## WHAT IS NEEDED
All entries below are to be returned exactly, with pictures left out.

Plain-text document sources
········

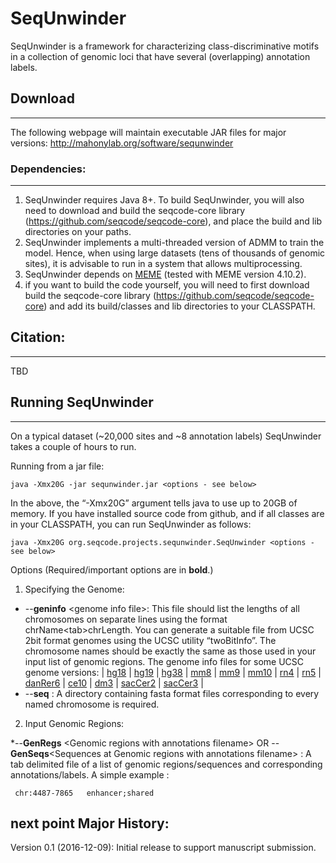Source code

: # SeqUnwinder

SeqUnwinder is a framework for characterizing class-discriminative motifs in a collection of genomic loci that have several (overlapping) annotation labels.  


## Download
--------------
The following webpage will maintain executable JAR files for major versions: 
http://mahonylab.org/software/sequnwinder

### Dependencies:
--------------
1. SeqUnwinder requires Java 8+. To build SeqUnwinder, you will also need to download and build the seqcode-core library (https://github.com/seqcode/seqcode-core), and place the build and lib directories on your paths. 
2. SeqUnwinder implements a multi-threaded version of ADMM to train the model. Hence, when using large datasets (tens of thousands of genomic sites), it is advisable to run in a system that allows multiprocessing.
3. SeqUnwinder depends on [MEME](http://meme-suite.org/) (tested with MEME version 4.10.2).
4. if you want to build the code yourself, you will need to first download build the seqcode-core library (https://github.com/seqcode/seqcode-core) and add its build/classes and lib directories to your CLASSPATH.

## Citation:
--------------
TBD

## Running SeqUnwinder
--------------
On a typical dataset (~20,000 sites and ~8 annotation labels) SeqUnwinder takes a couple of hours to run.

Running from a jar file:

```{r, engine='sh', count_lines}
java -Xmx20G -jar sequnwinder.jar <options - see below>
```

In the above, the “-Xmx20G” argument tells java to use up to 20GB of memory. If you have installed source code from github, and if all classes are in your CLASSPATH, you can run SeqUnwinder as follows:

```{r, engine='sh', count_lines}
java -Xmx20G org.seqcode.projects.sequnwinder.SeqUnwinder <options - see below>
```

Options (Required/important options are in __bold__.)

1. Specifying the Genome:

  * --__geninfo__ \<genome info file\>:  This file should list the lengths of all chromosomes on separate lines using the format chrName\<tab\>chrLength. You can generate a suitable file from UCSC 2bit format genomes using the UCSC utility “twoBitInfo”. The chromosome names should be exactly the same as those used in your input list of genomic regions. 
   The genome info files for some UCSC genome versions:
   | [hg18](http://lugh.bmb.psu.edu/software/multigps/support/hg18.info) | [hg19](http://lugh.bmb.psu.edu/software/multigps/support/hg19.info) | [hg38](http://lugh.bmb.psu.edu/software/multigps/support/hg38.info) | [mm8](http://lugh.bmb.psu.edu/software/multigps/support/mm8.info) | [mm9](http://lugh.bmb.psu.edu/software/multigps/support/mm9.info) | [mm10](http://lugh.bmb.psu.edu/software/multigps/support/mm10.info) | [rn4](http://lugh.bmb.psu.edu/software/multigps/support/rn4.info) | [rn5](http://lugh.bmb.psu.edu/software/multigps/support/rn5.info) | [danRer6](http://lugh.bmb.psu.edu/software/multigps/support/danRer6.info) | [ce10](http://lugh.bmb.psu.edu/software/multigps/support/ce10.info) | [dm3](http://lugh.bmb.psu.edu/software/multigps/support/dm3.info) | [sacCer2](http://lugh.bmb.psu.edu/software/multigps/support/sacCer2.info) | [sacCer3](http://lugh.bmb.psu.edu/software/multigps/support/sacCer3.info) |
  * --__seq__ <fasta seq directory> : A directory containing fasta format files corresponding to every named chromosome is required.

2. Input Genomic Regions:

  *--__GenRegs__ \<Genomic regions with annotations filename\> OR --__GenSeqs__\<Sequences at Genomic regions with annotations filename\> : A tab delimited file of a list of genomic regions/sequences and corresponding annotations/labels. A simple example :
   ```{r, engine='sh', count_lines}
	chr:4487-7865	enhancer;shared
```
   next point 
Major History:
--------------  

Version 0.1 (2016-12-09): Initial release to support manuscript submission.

········

## WRITTEN ANSWER
Source code

: # SeqUnwinder

SeqUnwinder is a framework for characterizing class-discriminative motifs in a collection of genomic loci that have several (overlapping) annotation labels.  


## Download
--------------
The following webpage will maintain executable JAR files for major versions: 
http://mahonylab.org/software/sequnwinder

### Dependencies:
--------------
1. SeqUnwinder requires Java 8+. To build SeqUnwinder, you will also need to download and build the seqcode-core library (https://github.com/seqcode/seqcode-core), and place the build and lib directories on your paths. 
2. SeqUnwinder implements a multi-threaded version of ADMM to train the model. Hence, when using large datasets (tens of thousands of genomic sites), it is advisable to run in a system that allows multiprocessing.
3. SeqUnwinder depends on [MEME](http://meme-suite.org/) (tested with MEME version 4.10.2).
4. if you want to build the code yourself, you will need to first download build the seqcode-core library (https://github.com/seqcode/seqcode-core) and add its build/classes and lib directories to your CLASSPATH.

## Citation:
--------------
TBD

## Running SeqUnwinder
--------------
On a typical dataset (~20,000 sites and ~8 annotation labels) SeqUnwinder takes a couple of hours to run.

Running from a jar file:

```{r, engine='sh', count_lines}
java -Xmx20G -jar sequnwinder.jar <options - see below>
```

In the above, the “-Xmx20G” argument tells java to use up to 20GB of memory. If you have installed source code from github, and if all classes are in your CLASSPATH, you can run SeqUnwinder as follows:

```{r, engine='sh', count_lines}
java -Xmx20G org.seqcode.projects.sequnwinder.SeqUnwinder <options - see below>
```

Options (Required/important options are in __bold__.)

1. Specifying the Genome:

  * --__geninfo__ \<genome info file\>:  This file should list the lengths of all chromosomes on separate lines using the format chrName\<tab\>chrLength. You can generate a suitable file from UCSC 2bit format genomes using the UCSC utility “twoBitInfo”. The chromosome names should be exactly the same as those used in your input list of genomic regions. 
   The genome info files for some UCSC genome versions:
   | [hg18](http://lugh.bmb.psu.edu/software/multigps/support/hg18.info) | [hg19](http://lugh.bmb.psu.edu/software/multigps/support/hg19.info) | [hg38](http://lugh.bmb.psu.edu/software/multigps/support/hg38.info) | [mm8](http://lugh.bmb.psu.edu/software/multigps/support/mm8.info) | [mm9](http://lugh.bmb.psu.edu/software/multigps/support/mm9.info) | [mm10](http://lugh.bmb.psu.edu/software/multigps/support/mm10.info) | [rn4](http://lugh.bmb.psu.edu/software/multigps/support/rn4.info) | [rn5](http://lugh.bmb.psu.edu/software/multigps/support/rn5.info) | [danRer6](http://lugh.bmb.psu.edu/software/multigps/support/danRer6.info) | [ce10](http://lugh.bmb.psu.edu/software/multigps/support/ce10.info) | [dm3](http://lugh.bmb.psu.edu/software/multigps/support/dm3.info) | [sacCer2](http://lugh.bmb.psu.edu/software/multigps/support/sacCer2.info) | [sacCer3](http://lugh.bmb.psu.edu/software/multigps/support/sacCer3.info) |
  * --__seq__ <fasta seq directory> : A directory containing fasta format files corresponding to every named chromosome is required.

2. Input Genomic Regions:

  *--__GenRegs__ \<Genomic regions with annotations filename\> OR --__GenSeqs__\<Sequences at Genomic regions with annotations filename\> : A tab delimited file of a list of genomic regions/sequences and corresponding annotations/labels. A simple example :
   ```{r, engine='sh', count_lines}
	chr:4487-7865	enhancer;shared
```
   next point 
Major History:
--------------  

Version 0.1 (2016-12-09): Initial release to support manuscript submission.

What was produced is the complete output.